INSTRUCTIONS TO FOLLOW: From the line with "- No Dockerization: binding" to the line with "5. **Configure MinIO:**", retype every line exactly, including those two, and leave out the rest of the data below.

[Plain-text document sources]
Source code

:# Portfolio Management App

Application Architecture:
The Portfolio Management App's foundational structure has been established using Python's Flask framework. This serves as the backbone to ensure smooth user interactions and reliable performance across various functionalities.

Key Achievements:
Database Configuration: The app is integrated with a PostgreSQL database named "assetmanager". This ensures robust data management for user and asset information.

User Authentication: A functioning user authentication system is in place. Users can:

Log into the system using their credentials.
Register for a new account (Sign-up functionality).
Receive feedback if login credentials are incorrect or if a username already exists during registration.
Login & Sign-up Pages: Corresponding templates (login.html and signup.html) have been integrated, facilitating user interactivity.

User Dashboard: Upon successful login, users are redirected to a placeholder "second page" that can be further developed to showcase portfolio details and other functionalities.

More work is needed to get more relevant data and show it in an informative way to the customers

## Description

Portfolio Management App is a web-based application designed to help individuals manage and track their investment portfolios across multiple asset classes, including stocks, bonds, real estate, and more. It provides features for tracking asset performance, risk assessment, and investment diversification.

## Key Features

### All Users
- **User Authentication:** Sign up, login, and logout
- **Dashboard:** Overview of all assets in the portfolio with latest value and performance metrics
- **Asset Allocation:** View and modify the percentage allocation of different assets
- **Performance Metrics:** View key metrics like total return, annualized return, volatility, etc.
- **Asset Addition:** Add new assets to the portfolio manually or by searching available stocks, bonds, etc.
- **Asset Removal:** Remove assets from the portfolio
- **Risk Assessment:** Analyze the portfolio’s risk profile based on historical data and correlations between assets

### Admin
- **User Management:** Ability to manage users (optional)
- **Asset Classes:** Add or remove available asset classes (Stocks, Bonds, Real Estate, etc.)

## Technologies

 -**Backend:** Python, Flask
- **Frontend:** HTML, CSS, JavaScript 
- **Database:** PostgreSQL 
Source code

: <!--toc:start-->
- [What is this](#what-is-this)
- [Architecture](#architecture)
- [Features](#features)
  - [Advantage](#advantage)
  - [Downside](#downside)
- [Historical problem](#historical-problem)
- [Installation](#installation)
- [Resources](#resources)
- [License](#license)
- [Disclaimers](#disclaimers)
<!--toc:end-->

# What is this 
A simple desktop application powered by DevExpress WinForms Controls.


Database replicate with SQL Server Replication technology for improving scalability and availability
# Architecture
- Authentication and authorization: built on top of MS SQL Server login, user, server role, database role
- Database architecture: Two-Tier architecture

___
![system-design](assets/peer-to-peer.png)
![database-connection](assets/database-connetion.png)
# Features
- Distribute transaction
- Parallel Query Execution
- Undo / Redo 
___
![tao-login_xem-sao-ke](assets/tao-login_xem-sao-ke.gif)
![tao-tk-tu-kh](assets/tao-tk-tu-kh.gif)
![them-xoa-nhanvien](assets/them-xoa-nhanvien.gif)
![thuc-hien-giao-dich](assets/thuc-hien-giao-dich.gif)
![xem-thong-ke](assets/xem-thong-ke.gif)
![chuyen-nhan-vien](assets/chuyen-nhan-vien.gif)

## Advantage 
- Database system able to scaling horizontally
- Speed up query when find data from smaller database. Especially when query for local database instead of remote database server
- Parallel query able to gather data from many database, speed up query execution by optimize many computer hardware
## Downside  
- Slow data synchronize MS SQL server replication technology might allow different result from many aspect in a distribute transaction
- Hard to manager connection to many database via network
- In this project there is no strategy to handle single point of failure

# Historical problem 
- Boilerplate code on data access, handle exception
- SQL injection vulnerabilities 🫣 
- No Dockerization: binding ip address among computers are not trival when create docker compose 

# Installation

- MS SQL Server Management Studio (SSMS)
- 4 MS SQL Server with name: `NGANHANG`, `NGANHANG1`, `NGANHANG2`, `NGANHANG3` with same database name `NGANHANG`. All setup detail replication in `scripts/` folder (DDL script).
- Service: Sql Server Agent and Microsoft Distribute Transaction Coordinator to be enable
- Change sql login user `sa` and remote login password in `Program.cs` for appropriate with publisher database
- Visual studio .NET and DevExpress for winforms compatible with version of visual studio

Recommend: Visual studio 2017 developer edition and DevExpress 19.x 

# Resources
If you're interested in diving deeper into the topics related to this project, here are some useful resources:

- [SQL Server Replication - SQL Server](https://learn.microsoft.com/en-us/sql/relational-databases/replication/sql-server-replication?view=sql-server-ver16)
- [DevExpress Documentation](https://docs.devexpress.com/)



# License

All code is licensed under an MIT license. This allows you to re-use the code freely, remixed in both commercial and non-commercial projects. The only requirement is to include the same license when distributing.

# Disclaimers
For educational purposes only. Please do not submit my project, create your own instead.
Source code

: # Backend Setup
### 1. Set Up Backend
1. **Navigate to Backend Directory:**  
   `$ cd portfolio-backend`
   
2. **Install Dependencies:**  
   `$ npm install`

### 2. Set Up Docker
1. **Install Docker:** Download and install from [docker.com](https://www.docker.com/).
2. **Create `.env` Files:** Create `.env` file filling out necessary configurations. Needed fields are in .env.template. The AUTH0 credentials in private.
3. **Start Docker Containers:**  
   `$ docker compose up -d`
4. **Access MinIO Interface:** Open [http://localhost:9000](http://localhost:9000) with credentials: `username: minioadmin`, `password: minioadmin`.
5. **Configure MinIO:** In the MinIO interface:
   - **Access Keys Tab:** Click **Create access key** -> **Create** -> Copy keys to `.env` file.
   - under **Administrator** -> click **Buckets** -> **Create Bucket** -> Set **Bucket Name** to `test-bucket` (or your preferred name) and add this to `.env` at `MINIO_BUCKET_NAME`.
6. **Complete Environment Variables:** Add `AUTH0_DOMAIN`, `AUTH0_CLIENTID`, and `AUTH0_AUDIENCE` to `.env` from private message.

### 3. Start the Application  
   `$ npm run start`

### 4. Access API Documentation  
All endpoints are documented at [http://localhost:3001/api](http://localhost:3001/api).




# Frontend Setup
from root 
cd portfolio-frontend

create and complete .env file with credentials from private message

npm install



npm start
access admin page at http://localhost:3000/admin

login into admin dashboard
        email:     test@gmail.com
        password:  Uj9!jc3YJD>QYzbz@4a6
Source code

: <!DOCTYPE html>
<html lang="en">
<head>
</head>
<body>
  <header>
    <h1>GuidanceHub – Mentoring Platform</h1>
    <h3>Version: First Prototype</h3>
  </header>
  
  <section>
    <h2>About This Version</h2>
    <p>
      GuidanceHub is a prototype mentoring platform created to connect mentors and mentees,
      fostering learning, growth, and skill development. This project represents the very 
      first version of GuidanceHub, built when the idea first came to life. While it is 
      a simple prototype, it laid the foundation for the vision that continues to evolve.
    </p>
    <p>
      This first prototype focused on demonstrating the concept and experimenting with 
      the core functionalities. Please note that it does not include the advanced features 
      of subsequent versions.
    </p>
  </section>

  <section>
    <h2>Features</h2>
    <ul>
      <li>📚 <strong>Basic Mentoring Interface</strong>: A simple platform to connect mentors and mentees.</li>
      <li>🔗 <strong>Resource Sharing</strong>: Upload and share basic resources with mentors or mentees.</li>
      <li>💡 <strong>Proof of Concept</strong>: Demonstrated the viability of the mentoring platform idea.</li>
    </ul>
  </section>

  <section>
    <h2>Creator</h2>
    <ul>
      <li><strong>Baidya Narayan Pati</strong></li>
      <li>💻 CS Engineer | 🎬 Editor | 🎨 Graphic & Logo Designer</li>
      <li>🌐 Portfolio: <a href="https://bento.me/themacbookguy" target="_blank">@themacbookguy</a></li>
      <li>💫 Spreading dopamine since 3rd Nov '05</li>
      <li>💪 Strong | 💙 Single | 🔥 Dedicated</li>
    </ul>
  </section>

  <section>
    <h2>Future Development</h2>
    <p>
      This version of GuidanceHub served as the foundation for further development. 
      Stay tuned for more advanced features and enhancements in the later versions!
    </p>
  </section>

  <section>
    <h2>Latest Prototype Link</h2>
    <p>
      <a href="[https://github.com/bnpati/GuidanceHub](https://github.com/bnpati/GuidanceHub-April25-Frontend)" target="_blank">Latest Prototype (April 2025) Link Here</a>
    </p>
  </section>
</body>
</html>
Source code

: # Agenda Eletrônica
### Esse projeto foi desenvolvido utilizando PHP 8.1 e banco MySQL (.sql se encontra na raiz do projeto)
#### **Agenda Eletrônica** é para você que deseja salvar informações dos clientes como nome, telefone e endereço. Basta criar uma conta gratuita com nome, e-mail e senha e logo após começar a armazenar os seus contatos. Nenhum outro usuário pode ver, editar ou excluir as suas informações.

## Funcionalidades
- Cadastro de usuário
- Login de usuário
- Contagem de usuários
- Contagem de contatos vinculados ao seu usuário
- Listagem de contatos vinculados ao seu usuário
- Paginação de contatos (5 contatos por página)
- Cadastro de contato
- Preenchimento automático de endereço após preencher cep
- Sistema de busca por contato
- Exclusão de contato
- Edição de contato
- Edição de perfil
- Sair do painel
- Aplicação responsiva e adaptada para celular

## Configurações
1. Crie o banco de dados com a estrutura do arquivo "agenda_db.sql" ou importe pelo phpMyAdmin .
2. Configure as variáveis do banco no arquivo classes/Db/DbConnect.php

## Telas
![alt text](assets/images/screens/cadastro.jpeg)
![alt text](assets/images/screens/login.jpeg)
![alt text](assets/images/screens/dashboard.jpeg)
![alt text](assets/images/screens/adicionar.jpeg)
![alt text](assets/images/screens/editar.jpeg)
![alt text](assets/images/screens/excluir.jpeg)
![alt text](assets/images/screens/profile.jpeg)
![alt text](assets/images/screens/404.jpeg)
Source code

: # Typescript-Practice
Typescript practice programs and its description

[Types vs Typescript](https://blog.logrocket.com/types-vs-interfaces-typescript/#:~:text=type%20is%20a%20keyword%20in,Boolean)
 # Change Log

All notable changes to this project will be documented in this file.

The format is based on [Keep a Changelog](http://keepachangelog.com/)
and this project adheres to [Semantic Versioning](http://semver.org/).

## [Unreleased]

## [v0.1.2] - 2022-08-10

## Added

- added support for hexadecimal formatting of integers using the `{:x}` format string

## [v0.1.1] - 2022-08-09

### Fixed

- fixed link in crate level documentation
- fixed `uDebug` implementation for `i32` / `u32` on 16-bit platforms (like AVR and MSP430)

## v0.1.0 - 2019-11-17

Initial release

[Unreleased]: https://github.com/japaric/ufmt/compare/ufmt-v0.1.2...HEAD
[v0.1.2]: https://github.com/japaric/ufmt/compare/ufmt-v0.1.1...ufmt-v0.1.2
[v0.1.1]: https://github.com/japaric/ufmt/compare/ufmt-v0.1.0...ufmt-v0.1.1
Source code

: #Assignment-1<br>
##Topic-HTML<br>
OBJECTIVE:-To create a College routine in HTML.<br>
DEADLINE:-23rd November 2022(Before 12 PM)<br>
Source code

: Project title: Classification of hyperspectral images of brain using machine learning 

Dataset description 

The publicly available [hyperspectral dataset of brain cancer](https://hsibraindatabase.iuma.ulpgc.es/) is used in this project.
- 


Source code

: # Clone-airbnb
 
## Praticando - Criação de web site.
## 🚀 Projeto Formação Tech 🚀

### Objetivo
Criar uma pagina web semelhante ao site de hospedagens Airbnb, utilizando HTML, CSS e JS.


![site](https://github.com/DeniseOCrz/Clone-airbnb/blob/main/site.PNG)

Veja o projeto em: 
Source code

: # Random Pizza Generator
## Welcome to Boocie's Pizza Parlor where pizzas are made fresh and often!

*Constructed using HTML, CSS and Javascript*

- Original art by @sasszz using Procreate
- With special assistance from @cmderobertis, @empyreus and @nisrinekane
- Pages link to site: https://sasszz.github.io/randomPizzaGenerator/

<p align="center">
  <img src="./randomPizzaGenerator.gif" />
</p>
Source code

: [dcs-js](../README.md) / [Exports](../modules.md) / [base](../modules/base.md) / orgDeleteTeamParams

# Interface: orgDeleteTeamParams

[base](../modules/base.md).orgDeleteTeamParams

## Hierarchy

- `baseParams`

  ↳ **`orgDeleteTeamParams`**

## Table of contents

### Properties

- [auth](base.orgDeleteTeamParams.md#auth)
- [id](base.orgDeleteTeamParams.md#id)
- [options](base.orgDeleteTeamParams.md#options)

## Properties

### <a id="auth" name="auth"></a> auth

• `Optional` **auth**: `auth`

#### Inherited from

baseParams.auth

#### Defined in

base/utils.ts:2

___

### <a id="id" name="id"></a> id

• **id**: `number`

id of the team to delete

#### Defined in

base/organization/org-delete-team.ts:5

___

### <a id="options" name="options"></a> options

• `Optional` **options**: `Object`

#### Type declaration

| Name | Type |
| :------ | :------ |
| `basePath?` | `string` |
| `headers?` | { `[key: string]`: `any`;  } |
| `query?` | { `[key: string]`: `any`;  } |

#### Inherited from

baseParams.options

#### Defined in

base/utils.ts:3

SOLUTION TO THE EXERCISE:
- No Dockerization: binding ip address among computers are not trival when create docker compose 

# Installation

- MS SQL Server Management Studio (SSMS)
- 4 MS SQL Server with name: `NGANHANG`, `NGANHANG1`, `NGANHANG2`, `NGANHANG3` with same database name `NGANHANG`. All setup detail replication in `scripts/` folder (DDL script).
- Service: Sql Server Agent and Microsoft Distribute Transaction Coordinator to be enable
- Change sql login user `sa` and remote login password in `Program.cs` for appropriate with publisher database
- Visual studio .NET and DevExpress for winforms compatible with version of visual studio

Recommend: Visual studio 2017 developer edition and DevExpress 19.x 

# Resources
If you're interested in diving deeper into the topics related to this project, here are some useful resources:

- [SQL Server Replication - SQL Server](https://learn.microsoft.com/en-us/sql/relational-databases/replication/sql-server-replication?view=sql-server-ver16)
- [DevExpress Documentation](https://docs.devexpress.com/)



# License

All code is licensed under an MIT license. This allows you to re-use the code freely, remixed in both commercial and non-commercial projects. The only requirement is to include the same license when distributing.

# Disclaimers
For educational purposes only. Please do not submit my project, create your own instead.
Source code

: # Backend Setup
### 1. Set Up Backend
1. **Navigate to Backend Directory:**  
   `$ cd portfolio-backend`
   
2. **Install Dependencies:**  
   `$ npm install`

### 2. Set Up Docker
1. **Install Docker:** Download and install from [docker.com](https://www.docker.com/).
2. **Create `.env` Files:** Create `.env` file filling out necessary configurations. Needed fields are in .env.template. The AUTH0 credentials in private.
3. **Start Docker Containers:**  
   `$ docker compose up -d`
4. **Access MinIO Interface:** Open [http://localhost:9000](http://localhost:9000) with credentials: `username: minioadmin`, `password: minioadmin`.
5. **Configure MinIO:** In the MinIO interface:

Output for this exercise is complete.